____ Records to use

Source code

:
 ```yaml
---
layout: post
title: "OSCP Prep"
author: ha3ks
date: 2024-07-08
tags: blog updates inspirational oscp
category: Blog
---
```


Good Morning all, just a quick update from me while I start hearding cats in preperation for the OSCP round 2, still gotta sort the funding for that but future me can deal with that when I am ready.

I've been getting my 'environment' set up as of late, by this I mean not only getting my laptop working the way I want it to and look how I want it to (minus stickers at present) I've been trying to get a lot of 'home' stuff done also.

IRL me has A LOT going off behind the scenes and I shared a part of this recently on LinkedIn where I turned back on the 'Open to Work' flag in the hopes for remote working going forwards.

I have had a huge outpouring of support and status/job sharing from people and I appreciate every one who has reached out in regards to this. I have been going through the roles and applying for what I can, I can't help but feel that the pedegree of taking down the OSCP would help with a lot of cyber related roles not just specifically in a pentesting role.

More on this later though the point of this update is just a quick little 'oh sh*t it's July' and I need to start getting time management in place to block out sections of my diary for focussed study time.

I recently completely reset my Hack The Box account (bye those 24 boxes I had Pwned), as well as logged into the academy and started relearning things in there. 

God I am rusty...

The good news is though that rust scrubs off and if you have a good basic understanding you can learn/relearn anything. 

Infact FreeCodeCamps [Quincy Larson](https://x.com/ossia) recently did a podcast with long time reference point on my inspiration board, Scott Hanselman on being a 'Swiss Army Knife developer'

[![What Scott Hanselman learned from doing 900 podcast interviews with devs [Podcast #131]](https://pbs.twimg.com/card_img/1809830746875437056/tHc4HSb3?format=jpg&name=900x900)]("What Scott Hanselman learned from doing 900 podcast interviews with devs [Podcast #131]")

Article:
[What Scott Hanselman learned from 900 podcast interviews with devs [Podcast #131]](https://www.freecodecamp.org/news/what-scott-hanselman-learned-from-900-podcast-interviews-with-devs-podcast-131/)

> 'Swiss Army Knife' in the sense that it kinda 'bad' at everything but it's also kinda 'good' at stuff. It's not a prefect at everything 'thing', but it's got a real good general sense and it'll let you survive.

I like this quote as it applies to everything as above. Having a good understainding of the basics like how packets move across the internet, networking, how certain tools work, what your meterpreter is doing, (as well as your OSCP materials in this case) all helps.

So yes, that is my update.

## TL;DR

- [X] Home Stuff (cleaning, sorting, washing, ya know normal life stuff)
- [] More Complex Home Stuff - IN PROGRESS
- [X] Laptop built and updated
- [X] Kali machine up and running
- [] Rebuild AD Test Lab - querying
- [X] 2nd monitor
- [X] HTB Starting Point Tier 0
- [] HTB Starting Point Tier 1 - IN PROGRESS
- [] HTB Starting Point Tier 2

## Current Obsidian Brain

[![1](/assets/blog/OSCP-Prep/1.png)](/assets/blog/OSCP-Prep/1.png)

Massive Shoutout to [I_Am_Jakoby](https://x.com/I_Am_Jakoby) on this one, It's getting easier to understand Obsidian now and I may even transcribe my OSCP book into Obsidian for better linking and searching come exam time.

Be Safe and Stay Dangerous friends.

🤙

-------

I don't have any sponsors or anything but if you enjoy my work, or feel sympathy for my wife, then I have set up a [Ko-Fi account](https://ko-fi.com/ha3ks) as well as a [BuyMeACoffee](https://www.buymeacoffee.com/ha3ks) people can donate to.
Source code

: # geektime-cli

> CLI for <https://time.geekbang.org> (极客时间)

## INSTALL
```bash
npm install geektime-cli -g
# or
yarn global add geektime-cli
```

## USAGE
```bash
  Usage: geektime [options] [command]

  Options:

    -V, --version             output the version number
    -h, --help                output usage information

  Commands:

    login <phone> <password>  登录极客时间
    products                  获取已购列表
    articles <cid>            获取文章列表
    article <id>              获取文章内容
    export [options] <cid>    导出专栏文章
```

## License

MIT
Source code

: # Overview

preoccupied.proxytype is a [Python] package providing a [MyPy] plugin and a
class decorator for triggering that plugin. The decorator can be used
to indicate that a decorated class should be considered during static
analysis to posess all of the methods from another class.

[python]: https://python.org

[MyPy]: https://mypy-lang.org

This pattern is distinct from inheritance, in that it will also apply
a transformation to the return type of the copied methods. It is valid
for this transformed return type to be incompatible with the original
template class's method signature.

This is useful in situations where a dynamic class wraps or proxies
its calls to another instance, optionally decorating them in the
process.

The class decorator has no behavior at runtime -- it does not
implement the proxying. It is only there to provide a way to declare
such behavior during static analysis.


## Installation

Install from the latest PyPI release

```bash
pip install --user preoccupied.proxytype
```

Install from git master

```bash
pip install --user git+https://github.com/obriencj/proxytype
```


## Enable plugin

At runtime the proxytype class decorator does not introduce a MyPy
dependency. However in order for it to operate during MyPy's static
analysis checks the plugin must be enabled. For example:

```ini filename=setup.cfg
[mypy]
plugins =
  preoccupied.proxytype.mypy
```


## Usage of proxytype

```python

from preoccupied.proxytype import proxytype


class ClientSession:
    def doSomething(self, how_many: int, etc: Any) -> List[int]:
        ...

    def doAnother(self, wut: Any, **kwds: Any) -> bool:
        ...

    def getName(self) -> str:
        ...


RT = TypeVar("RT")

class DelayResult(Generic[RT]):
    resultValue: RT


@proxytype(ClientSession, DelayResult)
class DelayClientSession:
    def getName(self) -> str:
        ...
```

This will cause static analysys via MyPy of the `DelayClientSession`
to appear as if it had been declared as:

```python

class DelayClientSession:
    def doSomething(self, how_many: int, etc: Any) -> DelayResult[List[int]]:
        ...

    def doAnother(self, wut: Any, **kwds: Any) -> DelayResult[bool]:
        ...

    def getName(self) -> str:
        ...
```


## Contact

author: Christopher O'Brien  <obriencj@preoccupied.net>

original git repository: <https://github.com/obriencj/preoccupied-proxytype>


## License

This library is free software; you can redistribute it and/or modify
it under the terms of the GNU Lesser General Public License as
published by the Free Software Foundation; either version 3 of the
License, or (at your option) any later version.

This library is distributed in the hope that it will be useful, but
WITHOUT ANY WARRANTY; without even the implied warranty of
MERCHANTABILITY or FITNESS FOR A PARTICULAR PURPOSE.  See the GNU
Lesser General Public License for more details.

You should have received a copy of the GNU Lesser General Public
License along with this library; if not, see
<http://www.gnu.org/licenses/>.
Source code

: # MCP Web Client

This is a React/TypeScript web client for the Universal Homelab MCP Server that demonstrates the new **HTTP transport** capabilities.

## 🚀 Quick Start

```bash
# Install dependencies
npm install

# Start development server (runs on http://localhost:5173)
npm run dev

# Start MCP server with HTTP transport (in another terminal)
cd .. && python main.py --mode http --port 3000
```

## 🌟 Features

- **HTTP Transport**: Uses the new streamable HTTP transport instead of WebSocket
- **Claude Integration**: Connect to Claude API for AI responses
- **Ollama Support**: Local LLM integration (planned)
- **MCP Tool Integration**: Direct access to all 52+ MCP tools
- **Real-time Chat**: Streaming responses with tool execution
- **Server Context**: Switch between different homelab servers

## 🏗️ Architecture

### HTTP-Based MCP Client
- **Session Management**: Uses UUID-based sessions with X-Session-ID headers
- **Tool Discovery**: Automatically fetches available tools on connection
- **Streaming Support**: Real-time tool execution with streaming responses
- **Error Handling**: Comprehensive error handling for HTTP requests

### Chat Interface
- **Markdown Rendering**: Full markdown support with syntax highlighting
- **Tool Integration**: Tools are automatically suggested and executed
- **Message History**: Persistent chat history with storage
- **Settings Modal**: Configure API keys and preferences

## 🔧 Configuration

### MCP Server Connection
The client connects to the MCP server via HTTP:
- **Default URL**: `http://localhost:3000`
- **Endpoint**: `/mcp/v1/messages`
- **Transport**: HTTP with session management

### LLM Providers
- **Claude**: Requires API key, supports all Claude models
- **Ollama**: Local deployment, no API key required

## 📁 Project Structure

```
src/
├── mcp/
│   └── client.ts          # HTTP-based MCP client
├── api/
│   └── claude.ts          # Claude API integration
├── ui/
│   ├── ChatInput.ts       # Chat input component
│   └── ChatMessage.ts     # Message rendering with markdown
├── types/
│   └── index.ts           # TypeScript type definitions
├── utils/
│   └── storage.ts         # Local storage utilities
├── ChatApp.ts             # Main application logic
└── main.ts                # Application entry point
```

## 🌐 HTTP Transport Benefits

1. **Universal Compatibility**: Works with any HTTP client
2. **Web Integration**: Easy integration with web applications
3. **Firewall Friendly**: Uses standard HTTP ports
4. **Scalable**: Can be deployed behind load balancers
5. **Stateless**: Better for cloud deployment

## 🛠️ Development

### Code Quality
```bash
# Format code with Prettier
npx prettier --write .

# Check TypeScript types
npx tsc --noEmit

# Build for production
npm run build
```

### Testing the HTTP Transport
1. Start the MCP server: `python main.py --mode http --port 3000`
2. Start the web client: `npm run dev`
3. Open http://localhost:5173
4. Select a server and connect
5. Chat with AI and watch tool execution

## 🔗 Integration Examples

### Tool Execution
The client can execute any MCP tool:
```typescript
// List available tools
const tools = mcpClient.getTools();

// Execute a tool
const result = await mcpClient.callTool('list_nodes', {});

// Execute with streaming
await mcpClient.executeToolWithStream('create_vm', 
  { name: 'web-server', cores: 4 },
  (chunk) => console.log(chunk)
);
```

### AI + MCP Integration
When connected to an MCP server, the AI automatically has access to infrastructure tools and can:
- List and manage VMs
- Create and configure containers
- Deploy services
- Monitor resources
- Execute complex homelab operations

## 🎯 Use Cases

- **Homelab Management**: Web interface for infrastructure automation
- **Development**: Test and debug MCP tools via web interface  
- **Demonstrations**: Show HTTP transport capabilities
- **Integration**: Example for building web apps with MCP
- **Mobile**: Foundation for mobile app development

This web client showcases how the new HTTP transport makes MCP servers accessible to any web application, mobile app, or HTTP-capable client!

________

**Requirement:** Look above for the line containing "This will cause" and the line containing "it under the". Transcribe both, with the lines between them, exactly.

**Solution to this task:**
This will cause static analysys via MyPy of the `DelayClientSession`
to appear as if it had been declared as:

```python

class DelayClientSession:
    def doSomething(self, how_many: int, etc: Any) -> DelayResult[List[int]]:
        ...

    def doAnother(self, wut: Any, **kwds: Any) -> DelayResult[bool]:
        ...

    def getName(self) -> str:
        ...
```


## Contact

author: Christopher O'Brien  <obriencj@preoccupied.net>

original git repository: <https://github.com/obriencj/preoccupied-proxytype>


## License

This library is free software; you can redistribute it and/or modify
it under the terms of the GNU Lesser General Public License as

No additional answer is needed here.